-- Exercise goal --
Every picture should be left out, but the lines below must be repeated exactly.

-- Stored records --
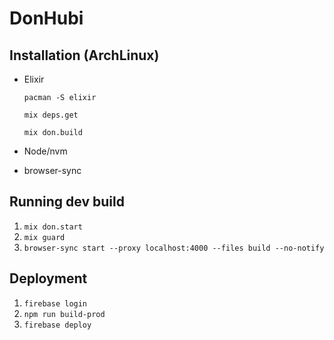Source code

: # DonHubi

## Installation (ArchLinux)

* Elixir

  `pacman -S elixir`

  `mix deps.get`

  `mix don.build`

* Node/nvm

* browser-sync

## Running dev build

1. `mix don.start`
1. `mix guard`
1. `browser-sync start --proxy localhost:4000 --files build --no-notify`

## Deployment

1. `firebase login`
1. `npm run build-prod`
1. `firebase deploy`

-- Exercise answer --
Source code

: # DonHubi

## Installation (ArchLinux)

* Elixir

  `pacman -S elixir`

  `mix deps.get`

  `mix don.build`

* Node/nvm

* browser-sync

## Running dev build

1. `mix don.start`
1. `mix guard`
1. `browser-sync start --proxy localhost:4000 --files build --no-notify`

## Deployment

1. `firebase login`
1. `npm run build-prod`
1. `firebase deploy`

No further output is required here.